Best Buy Cuts Earnings and Same-Store Sales Forecasts – Loses Two Execs

Posted by at 3:03 pm on October 25, 2012

Best Buy has issued a warning that earnings and same-store sales would be less than expected for its third quarter. Compounding the losses, U.S. business president Mike Vitelli will depart the company at the end of the fiscal year with a lump-sum payment of $1.45 million, and the executive vice president of U.S. operations, Tim Sheehan, will leave the company at the end of October.

BB&T Capital Markets analyst Anthony Chukumba believes that “the one thing that Joly does not have is retail experience. So you would think that he would really kind of lean on Vitelli.” Chukumba added that “you start to wonder, ‘Are the wheels kind of coming off here?'”

Best Buy shares fell to $15.77 in after-hours trading from a $16.92 close at the end of business prior to the announcement on the New York Stock Exchange. The company also said Wednesday that it would hold an investor day on November 1 to discuss Joly’s plans for the future.

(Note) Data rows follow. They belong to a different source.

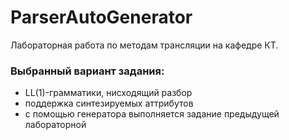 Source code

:# ParserAutoGenerator
Лабораторная работа по методам трансляции на кафедре КТ.
### Выбранный вариант задания:
* LL(1)-грамматики, нисходящий разбор
* поддержка синтезируемых аттрибутов
* с помощью генератора выполняется задание предыдущей лабораторной

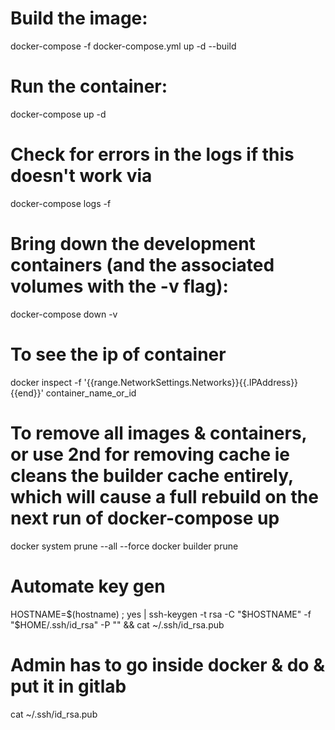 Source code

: # Build the image:
docker-compose -f docker-compose.yml up -d --build

# Run the container:
docker-compose up -d

# Check for errors in the logs if this doesn't work via 
docker-compose logs -f

# Bring down the development containers (and the associated volumes with the -v flag):
docker-compose down -v

# To see the ip of container
docker inspect -f '{{range.NetworkSettings.Networks}}{{.IPAddress}}{{end}}' container_name_or_id
# To remove all images & containers, or use 2nd for removing cache ie cleans the builder cache entirely, which will cause a full rebuild on the next run of docker-compose up
docker system prune --all --force
docker builder prune

# Automate key gen
HOSTNAME=$(hostname) ; yes | ssh-keygen -t rsa -C "$HOSTNAME" -f "$HOME/.ssh/id_rsa" -P "" && cat ~/.ssh/id_rsa.pub

# Admin has to go inside docker & do & put it in gitlab
cat ~/.ssh/id_rsa.pub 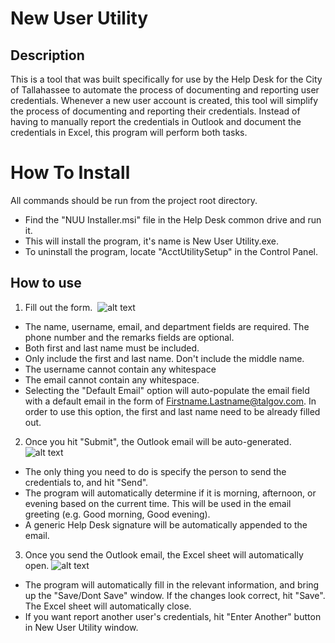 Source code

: # New User Utility

## Description
This is a tool that was built specifically for use by the Help Desk for the City of Tallahassee to automate the process of documenting and reporting user credentials. Whenever a new user account is created, this tool will simplify the process of documenting and reporting their credentials. Instead of having to manually report the credentials in Outlook and document the credentials in Excel, this program will perform both tasks.  

# How To Install
All commands should be run from the project root directory.
- Find the "NUU Installer.msi" file in the Help Desk common drive and run it. 
- This will install the program, it's name is New User Utility.exe. 
- To uninstall the program, locate "AcctUtilitySetup" in the Control Panel.  

## How to use

1. Fill out the form.
&nbsp;![alt text](https://i.imgur.com/knrAcKw.png)
- The name, username, email, and department fields are required. The phone number and the remarks fields are optional. 
- Both first and last name must be included. 
- Only include the first and last name. Don't include the middle name. 
- The username cannot contain any whitespace 
- The email cannot contain any whitespace. 
- Selecting the "Default Email" option will auto-populate the email field with a default email in the form of Firstname.Lastname@talgov.com. In order to use this option, the first and last name need to be already filled out. 
2. Once you hit "Submit", the Outlook email will be auto-generated. 
![alt text](https://i.imgur.com/knrAcKw.png)
- The only thing you need to do is specify the person to send the credentials to, and hit "Send". 
- The program will automatically determine if it is morning, afternoon, or evening based on the current time. This will be used in the email greeting (e.g. Good morning, Good evening). 
- A generic Help Desk signature will be automatically appended to the email.
3. Once you send the Outlook email, the Excel sheet will automatically open.
![alt text](https://i.imgur.com/knrAcKw.png)
- The program will automatically fill in the relevant information, and bring up the "Save/Dont Save" window. If the changes look correct, hit "Save". The Excel sheet will automatically close.
- If you want report another user's credentials, hit "Enter Another" button in New User Utility window.
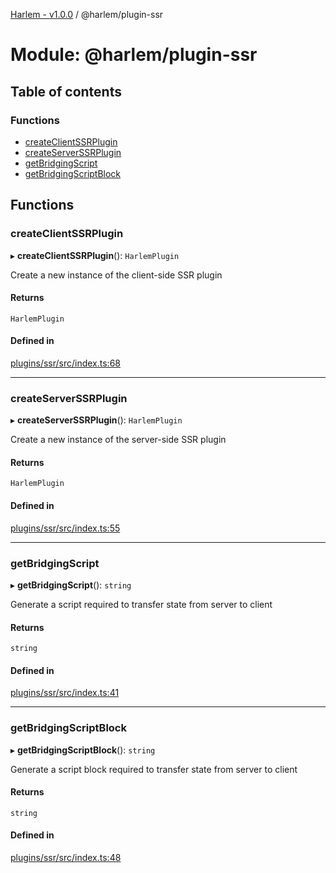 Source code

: [Harlem - v1.0.0](../index.md) / @harlem/plugin-ssr

# Module: @harlem/plugin-ssr

## Table of contents

### Functions

- [createClientSSRPlugin](harlem_plugin_ssr.md#createclientssrplugin)
- [createServerSSRPlugin](harlem_plugin_ssr.md#createserverssrplugin)
- [getBridgingScript](harlem_plugin_ssr.md#getbridgingscript)
- [getBridgingScriptBlock](harlem_plugin_ssr.md#getbridgingscriptblock)

## Functions

### createClientSSRPlugin

▸ **createClientSSRPlugin**(): `HarlemPlugin`

Create a new instance of the client-side SSR plugin

#### Returns

`HarlemPlugin`

#### Defined in

[plugins/ssr/src/index.ts:68](https://github.com/andrewcourtice/harlem/blob/ca8d117/plugins/ssr/src/index.ts#L68)

___

### createServerSSRPlugin

▸ **createServerSSRPlugin**(): `HarlemPlugin`

Create a new instance of the server-side SSR plugin

#### Returns

`HarlemPlugin`

#### Defined in

[plugins/ssr/src/index.ts:55](https://github.com/andrewcourtice/harlem/blob/ca8d117/plugins/ssr/src/index.ts#L55)

___

### getBridgingScript

▸ **getBridgingScript**(): `string`

Generate a script required to transfer state from server to client

#### Returns

`string`

#### Defined in

[plugins/ssr/src/index.ts:41](https://github.com/andrewcourtice/harlem/blob/ca8d117/plugins/ssr/src/index.ts#L41)

___

### getBridgingScriptBlock

▸ **getBridgingScriptBlock**(): `string`

Generate a script block required to transfer state from server to client

#### Returns

`string`

#### Defined in

[plugins/ssr/src/index.ts:48](https://github.com/andrewcourtice/harlem/blob/ca8d117/plugins/ssr/src/index.ts#L48)
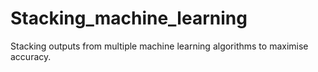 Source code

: # Stacking_machine_learning
Stacking outputs from multiple machine learning algorithms to maximise accuracy.
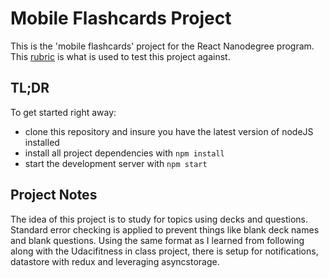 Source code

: # Mobile Flashcards Project

This is the 'mobile flashcards' project for the React Nanodegree program. This [rubric](https://review.udacity.com/#!/rubrics/1021/view) is what is used to test this project against.

## TL;DR

To get started right away:

* clone this repository and insure you have the latest version of nodeJS installed
* install all project dependencies with `npm install`
* start the development server with `npm start`

## Project Notes

The idea of this project is to study for topics using decks and questions.
Standard error checking is applied to prevent things like blank deck names and blank questions.
Using the same format as I learned from following along with the Udacifitness in class project, there is setup for notifications, datastore with redux and leveraging asyncstorage.
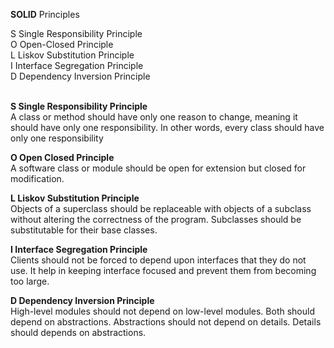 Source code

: **SOLID** Principles

S Single Responsibility Principle</br>
O Open-Closed Principle</br>
L Liskov Substitution Principle</br>
I Interface Segregation Principle</br>
D Dependency Inversion Principle</br></br>

**S Single Responsibility Principle**</br>
A class or method should have only one reason to change, meaning it should have only one responsibility.
In other words, every class should have only one responsibility

**O Open Closed Principle**</br>
A software class or module should be open for extension but closed for modification.

**L Liskov Substitution Principle**</br>
Objects of a superclass should be replaceable with objects of a subclass without altering the correctness of the program.
Subclasses should be substitutable for their base classes.

**I Interface Segregation Principle**</br>
Clients should not be forced to depend upon interfaces that they do not use. 
It help in keeping interface focused and prevent them from becoming too large.

**D Dependency Inversion Principle**</br>
High-level modules should not depend on low-level modules. Both should depend on abstractions.
Abstractions should not depend on details. Details should depends on abstractions.
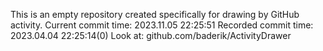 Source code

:This is an empty repository created specifically for drawing by GitHub activity.
Current commit time: 2023.11.05 22:25:51
Recorded commit time: 2023.04.04 22:25:14(0)
Look at: github.com/baderik/ActivityDrawer
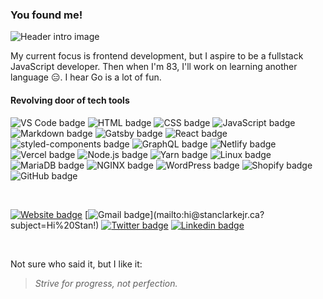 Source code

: ### You found me!

![Header intro image](https://user-images.githubusercontent.com/57962165/113486056-db3e1080-947e-11eb-9a3a-32574160acfd.png?raw=true)

My current focus is frontend development, but I aspire to be a fullstack JavaScript developer. Then when I'm 83, I'll work on learning another language 😑. I hear Go is a lot of fun.

#### Revolving door of tech tools

![VS Code badge](https://img.shields.io/badge/-VS%20Code-007acc?style=for-the-badge&logo=Visual-Studio-Code&logoColor=white)
![HTML badge](https://img.shields.io/badge/-HTML-e34f26?style=for-the-badge&logo=HTML5&logoColor=white)
![CSS badge](https://img.shields.io/badge/-CSS-1572b6?style=for-the-badge&logo=CSS3&logoColor=white)
![JavaScript badge](https://img.shields.io/badge/-JavaScript-f7df1e?style=for-the-badge&logo=JavaScript&logoColor=black)
![Markdown badge](https://img.shields.io/badge/-Markdown-000?style=for-the-badge&logo=Markdown&logoColor=white)
![Gatsby badge](https://img.shields.io/badge/-Gatsby-663399?style=for-the-badge&logo=Gatsby&logoColor=white)
![React badge](https://img.shields.io/badge/-React-61dafb?style=for-the-badge&logo=React&logoColor=black)
![styled-components badge](https://img.shields.io/badge/-styled--components-db7093?style=for-the-badge&logo=styled-components&logoColor=white)
![GraphQL badge](https://img.shields.io/badge/-Graph%20QL-e10098?style=for-the-badge&logo=GraphQL&logoColor=white)
![Netlify badge](https://img.shields.io/badge/-Netlify-00c7b7?style=for-the-badge&logo=Netlify&logoColor=white)
![Vercel badge](https://img.shields.io/badge/-Vercel-000?style=for-the-badge&logo=Vercel&logoColor=white)
![Node.js badge](https://img.shields.io/badge/-Node.js-339933?style=for-the-badge&logo=Node.js&logoColor=white)
![Yarn badge](https://img.shields.io/badge/-Yarn-2c8ebb?style=for-the-badge&logo=Yarn&logoColor=white)
![Linux badge](https://img.shields.io/badge/-Linux-fcc624?style=for-the-badge&logo=Linux&logoColor=black)
![MariaDB badge](https://img.shields.io/badge/-MariaDB-003545?style=for-the-badge&logo=MariaDB&logoColor=white)
![NGINX badge](https://img.shields.io/badge/-NGINX-009369?style=for-the-badge&logo=NGINX&logoColor=white)
![WordPress badge](https://img.shields.io/badge/-WordPress-21759b?style=for-the-badge&logo=WordPress&logoColor=white)
![Shopify badge](https://img.shields.io/badge/-Shopify-7ab55c?style=for-the-badge&logo=Shopify&logoColor=white)
![GitHub badge](https://img.shields.io/badge/-GitHub-181717?style=for-the-badge&logo=GitHub&logoColor=white)

<br/>

[![Website badge](https://img.shields.io/badge/-stanclarkejr.ca-4285f4?style=social&logo=Google-Chrome&link=https://stanclarkejr.ca)](https://stanclarkejr.ca)
[![Gmail badge](https://img.shields.io/badge/-hi-ea4335?style=social&logo=Gmail&link=mailto:hi@stanclarkejr.ca?subject=Hi%20Stan!)](mailto:hi@stanclarkejr.ca?subject=Hi%20Stan!)
[![Twitter badge](https://img.shields.io/badge/-@stanclarkejr-1ca0f1?style=social&logo=twitter&link=https://twitter.com/stanclarkejr)](https://twitter.com/stanclarkejr)
[![Linkedin badge](https://img.shields.io/badge/-Stan%20Clarke%2C%20Jr.-blue?style=social&logo=Linkedin&link=https://www.linkedin.com/in/stan-clarke-jr/)](https://www.linkedin.com/in/stan-clarke-jr/)

<br/>

Not sure who said it, but I like it:

> *Strive for progress, not perfection.*

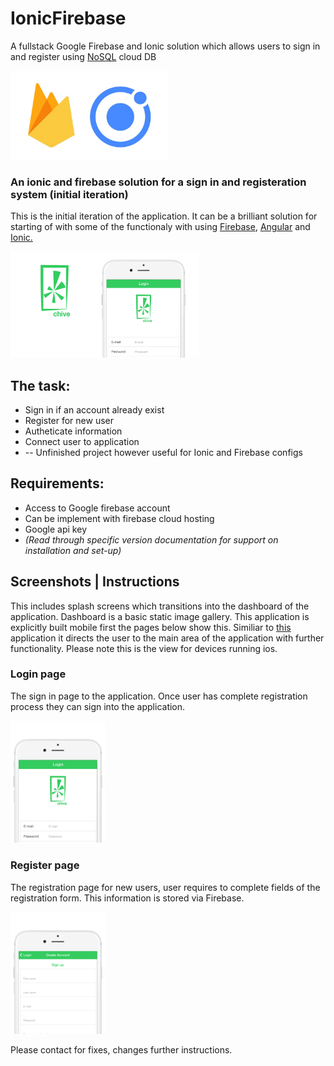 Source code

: # IonicFirebase
<p>A fullstack Google Firebase and Ionic solution which allows users to sign in and register using <a href="https://en.wikipedia.org/wiki/NoSQL">NoSQL</a> cloud DB</p>

<img src="https://github.com/fabianfranklinhuffstead/IonicFirebase/blob/master/www/img/image-readme.jpg" height="50%" width="50%">
<h3>An ionic and firebase solution for a sign in and registeration system (initial iteration)</h3>
<p>This is the initial iteration of the application. It can be a brilliant solution for starting of with some of the functionaly with using <a href="https://firebase.google.com">Firebase</a>, <a href="https://angular.io">Angular</a> and <a href="https://ionicframework.com">Ionic.</a></p>
<img src="https://github.com/fabianfranklinhuffstead/IonicFirebase/blob/master/www/img/chivetut.png" height="60%" width="60%">

<h2>The task: </h2>
<ul>
  <li>Sign in if an account already exist</li>
  <li>Register for new user</li>
  <li>Autheticate information</li>
  <li>Connect user to application</li>
  <li>-- Unfinished project however useful for Ionic and Firebase configs</li>
</ul>

<h2>Requirements: </h2>
<ul>
  <li>Access to Google firebase account</li>
  <li>Can be implement with firebase cloud hosting</li>
  <li>Google api key</li>
  <li><i>(Read through specific version documentation for support on installation and set-up)</i></li>
</ul>

<h2>Screenshots | Instructions </h2>
This includes splash screens which transitions into the dashboard of the application. Dashboard is a basic static image gallery. This application is explicitly built mobile first the pages below show this. Similiar to <a href="https://github.com/fabianfranklinhuffstead/angularRoutingAppV1.6">this</a> application it directs the user to the main area of the application with further functionality. Please note this is the view for devices running ios.

<h3>Login page</h3>
<p>The sign in page to the application. Once user has complete registration process they can sign into the application.</p>
<img src="https://github.com/fabianfranklinhuffstead/IonicFirebase/blob/master/www/img/instructions2.jpg" height="30%" width="30%">
  
<h3>Register page</h3>
<p>The registration page for new users, user requires to complete fields of the registration form. This information is stored via Firebase.</p>
<img src="https://github.com/fabianfranklinhuffstead/IonicFirebase/blob/master/www/img/instructions3.jpg" height="30%" width="30%">

<p>Please contact for fixes, changes further instructions.</p>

Best Buy has commenced a plan to save $800 million by its fiscal 2015 that would see it close 50 of its “big-box” stores during its fiscal 2013, which started at the beginning of March. The retail chain expected these and other cost savings to cut $250 million in 2013 and $300 million in costs just in retail by the 2015 target.

Other focus shifts in an attempt to save money include fewer large-screen televisions stocked, a reduction in the DVD and CD aisles, and an increase on tablets, e-readers, and mobile phones, emphasizing Best Buy’s existing strengths in marketshare over its competitors. The alterations in strategies are an attempt to to lure in customers, reversing a downward trend of store visits. Shoppers today visit Best Buy twice a year on average, rather than 10 times a year as they did a decade ago.